- **WORK REQUEST**: What you return must be exactly the lines running from the one with "간단한 버전으로 수정 필요" to the end of the data below, inclusive, and nothing more.

- **DATA SECTION**:
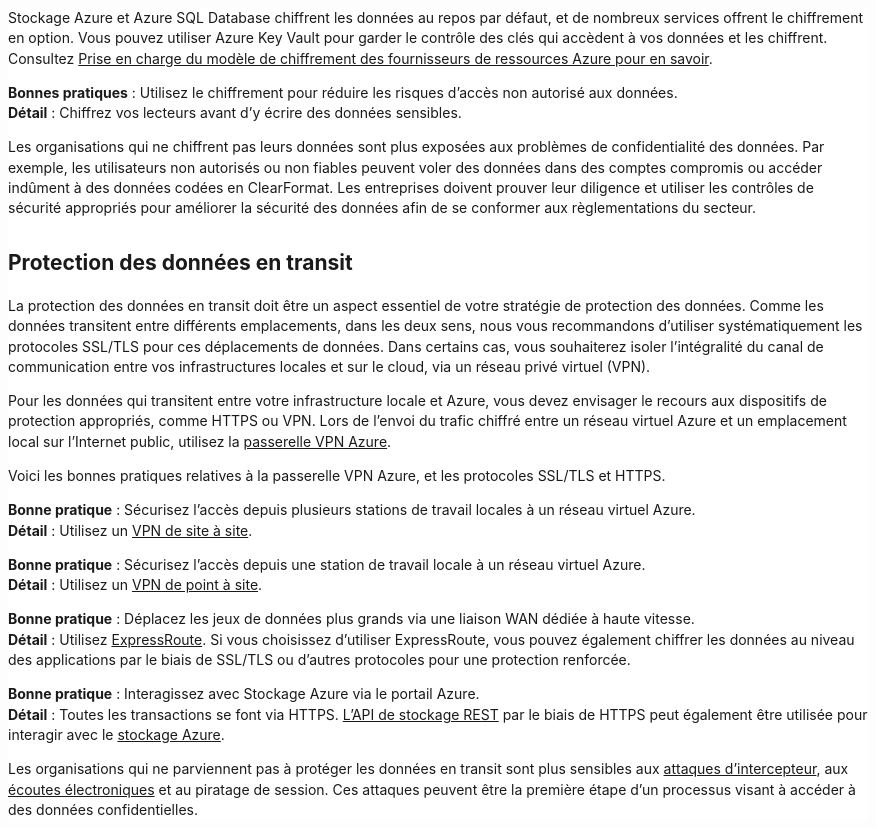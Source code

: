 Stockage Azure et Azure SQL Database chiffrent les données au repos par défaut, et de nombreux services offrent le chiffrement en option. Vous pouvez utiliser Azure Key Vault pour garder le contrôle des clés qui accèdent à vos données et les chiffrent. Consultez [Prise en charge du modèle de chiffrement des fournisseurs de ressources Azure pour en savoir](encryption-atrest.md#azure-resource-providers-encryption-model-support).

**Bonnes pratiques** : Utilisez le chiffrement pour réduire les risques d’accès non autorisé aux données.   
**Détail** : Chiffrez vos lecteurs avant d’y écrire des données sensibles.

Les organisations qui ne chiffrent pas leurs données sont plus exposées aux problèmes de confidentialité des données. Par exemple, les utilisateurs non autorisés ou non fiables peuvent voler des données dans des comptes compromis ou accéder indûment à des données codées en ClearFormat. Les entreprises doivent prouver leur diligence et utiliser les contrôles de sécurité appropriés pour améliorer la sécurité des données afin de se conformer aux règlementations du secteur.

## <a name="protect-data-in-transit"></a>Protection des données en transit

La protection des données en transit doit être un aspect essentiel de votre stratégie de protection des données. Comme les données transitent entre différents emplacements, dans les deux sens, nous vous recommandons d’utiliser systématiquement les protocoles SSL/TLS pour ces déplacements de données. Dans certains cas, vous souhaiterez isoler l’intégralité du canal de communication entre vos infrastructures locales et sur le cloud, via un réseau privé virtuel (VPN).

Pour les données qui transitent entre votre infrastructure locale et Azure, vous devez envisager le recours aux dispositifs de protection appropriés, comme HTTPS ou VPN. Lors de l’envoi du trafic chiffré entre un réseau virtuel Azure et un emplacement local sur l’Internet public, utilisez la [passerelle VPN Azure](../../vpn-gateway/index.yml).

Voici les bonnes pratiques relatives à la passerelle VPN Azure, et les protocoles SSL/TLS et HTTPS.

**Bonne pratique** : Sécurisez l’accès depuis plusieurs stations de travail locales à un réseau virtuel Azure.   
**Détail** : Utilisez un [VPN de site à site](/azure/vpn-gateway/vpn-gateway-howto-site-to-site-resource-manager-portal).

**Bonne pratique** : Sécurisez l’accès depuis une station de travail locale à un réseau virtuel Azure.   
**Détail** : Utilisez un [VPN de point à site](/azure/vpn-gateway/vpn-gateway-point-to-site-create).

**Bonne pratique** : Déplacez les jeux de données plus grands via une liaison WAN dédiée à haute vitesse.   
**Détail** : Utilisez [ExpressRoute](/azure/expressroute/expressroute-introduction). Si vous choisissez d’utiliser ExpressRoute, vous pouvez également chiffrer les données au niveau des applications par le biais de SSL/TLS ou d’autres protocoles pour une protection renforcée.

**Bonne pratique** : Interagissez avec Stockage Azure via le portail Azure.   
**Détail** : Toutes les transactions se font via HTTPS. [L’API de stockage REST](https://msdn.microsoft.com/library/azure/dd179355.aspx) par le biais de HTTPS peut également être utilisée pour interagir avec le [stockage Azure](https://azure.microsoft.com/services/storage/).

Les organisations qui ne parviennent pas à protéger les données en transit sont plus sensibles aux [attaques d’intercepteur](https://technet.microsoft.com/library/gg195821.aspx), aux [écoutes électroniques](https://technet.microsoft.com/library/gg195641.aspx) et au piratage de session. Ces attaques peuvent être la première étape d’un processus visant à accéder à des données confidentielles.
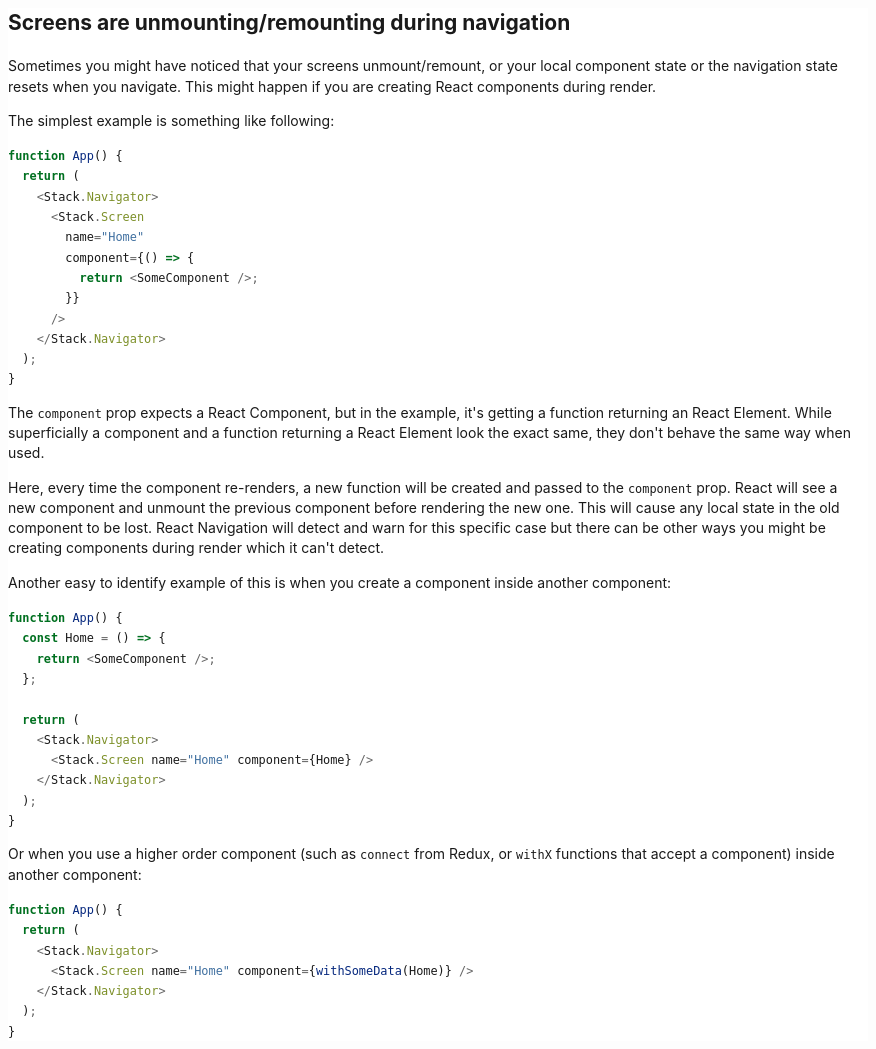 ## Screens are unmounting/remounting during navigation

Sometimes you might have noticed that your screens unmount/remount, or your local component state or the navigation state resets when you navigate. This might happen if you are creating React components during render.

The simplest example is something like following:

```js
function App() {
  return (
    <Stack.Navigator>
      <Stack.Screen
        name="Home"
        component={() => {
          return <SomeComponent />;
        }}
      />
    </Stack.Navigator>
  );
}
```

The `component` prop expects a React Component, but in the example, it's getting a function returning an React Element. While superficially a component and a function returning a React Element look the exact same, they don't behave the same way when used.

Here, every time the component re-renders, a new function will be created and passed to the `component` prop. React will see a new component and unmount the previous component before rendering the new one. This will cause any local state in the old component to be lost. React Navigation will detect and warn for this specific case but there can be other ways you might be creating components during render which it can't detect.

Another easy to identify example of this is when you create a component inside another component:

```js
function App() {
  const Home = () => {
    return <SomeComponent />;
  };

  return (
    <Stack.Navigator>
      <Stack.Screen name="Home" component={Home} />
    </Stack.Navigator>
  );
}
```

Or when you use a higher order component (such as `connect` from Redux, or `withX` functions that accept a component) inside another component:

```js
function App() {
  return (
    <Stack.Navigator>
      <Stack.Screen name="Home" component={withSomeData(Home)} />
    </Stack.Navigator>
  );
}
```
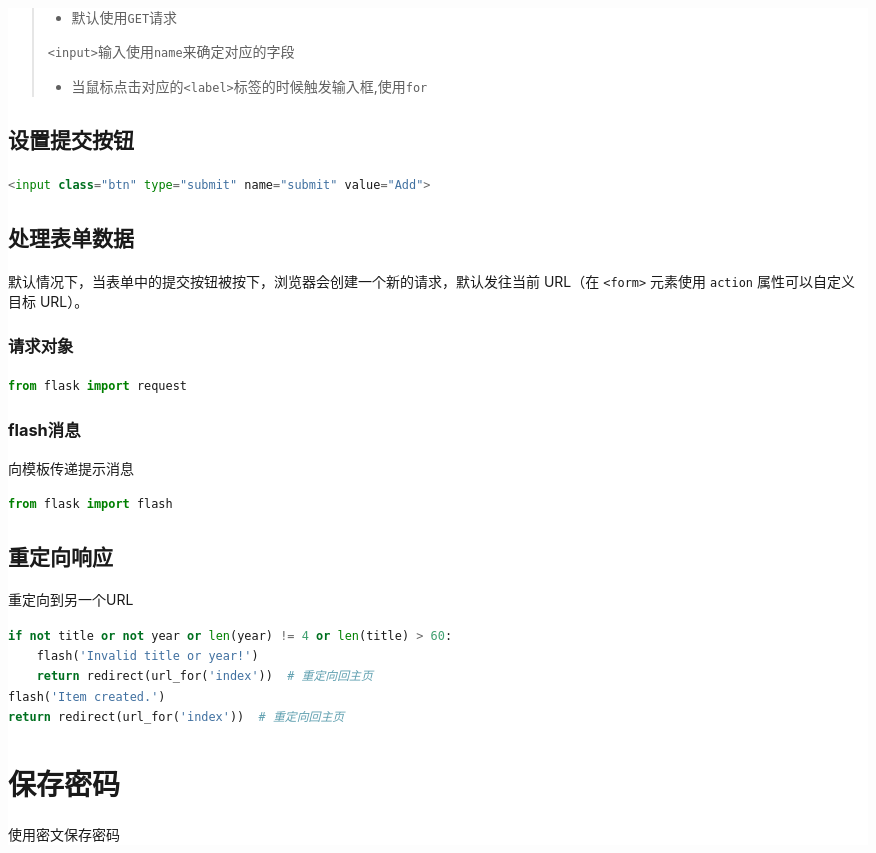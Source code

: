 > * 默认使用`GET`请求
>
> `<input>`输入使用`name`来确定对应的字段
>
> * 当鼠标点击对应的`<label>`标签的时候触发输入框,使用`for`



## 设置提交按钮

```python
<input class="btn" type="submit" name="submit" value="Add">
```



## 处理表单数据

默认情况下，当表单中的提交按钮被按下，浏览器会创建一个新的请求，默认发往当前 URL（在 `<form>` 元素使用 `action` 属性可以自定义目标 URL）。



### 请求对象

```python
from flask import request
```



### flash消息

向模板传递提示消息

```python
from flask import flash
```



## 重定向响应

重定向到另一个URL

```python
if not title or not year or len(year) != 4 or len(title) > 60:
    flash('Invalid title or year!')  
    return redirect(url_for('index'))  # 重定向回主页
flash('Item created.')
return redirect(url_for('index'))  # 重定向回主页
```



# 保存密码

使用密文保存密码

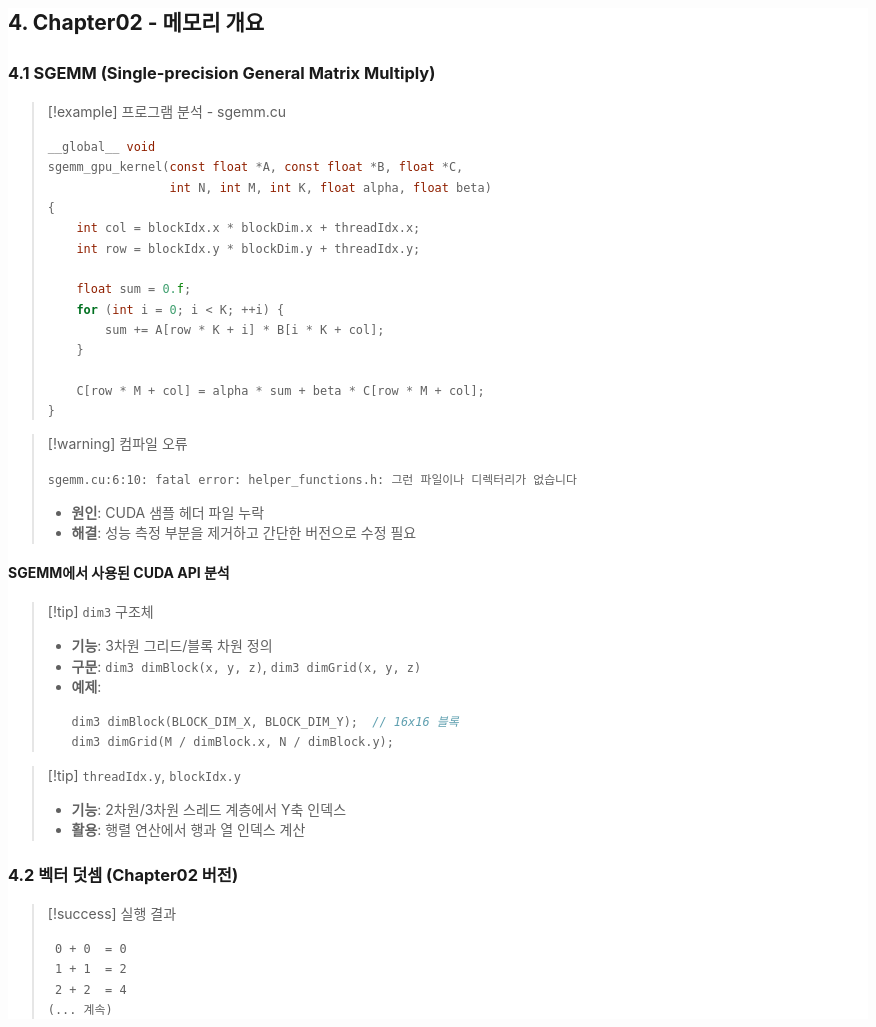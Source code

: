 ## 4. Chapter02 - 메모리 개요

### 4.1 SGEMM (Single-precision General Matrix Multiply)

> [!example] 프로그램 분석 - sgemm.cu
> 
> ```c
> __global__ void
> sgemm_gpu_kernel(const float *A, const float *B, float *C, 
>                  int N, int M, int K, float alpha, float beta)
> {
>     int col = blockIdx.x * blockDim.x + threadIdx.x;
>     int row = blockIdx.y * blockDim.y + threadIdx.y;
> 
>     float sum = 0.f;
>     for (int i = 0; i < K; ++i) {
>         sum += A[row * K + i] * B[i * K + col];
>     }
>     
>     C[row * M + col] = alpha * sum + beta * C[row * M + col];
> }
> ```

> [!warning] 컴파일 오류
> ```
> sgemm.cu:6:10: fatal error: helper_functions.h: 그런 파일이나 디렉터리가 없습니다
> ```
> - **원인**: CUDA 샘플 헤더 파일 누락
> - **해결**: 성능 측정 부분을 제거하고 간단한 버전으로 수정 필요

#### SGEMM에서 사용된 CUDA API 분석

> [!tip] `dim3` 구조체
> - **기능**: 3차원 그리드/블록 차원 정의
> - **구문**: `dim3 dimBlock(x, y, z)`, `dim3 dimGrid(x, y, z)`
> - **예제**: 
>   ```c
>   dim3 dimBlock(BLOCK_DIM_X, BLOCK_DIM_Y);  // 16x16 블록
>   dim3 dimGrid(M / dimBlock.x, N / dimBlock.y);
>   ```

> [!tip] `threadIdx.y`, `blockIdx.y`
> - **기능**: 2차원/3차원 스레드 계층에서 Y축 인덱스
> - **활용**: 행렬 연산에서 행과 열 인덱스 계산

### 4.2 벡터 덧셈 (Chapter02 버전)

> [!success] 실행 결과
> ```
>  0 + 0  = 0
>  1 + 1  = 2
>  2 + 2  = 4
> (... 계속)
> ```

- **WRITTEN SOLUTION**:
> - **해결**: 성능 측정 부분을 제거하고 간단한 버전으로 수정 필요

#### SGEMM에서 사용된 CUDA API 분석

> [!tip] `dim3` 구조체
> - **기능**: 3차원 그리드/블록 차원 정의
> - **구문**: `dim3 dimBlock(x, y, z)`, `dim3 dimGrid(x, y, z)`
> - **예제**: 
>   ```c
>   dim3 dimBlock(BLOCK_DIM_X, BLOCK_DIM_Y);  // 16x16 블록
>   dim3 dimGrid(M / dimBlock.x, N / dimBlock.y);
>   ```

> [!tip] `threadIdx.y`, `blockIdx.y`
> - **기능**: 2차원/3차원 스레드 계층에서 Y축 인덱스
> - **활용**: 행렬 연산에서 행과 열 인덱스 계산

### 4.2 벡터 덧셈 (Chapter02 버전)

> [!success] 실행 결과
> ```
>  0 + 0  = 0
>  1 + 1  = 2
>  2 + 2  = 4
> (... 계속)
> ```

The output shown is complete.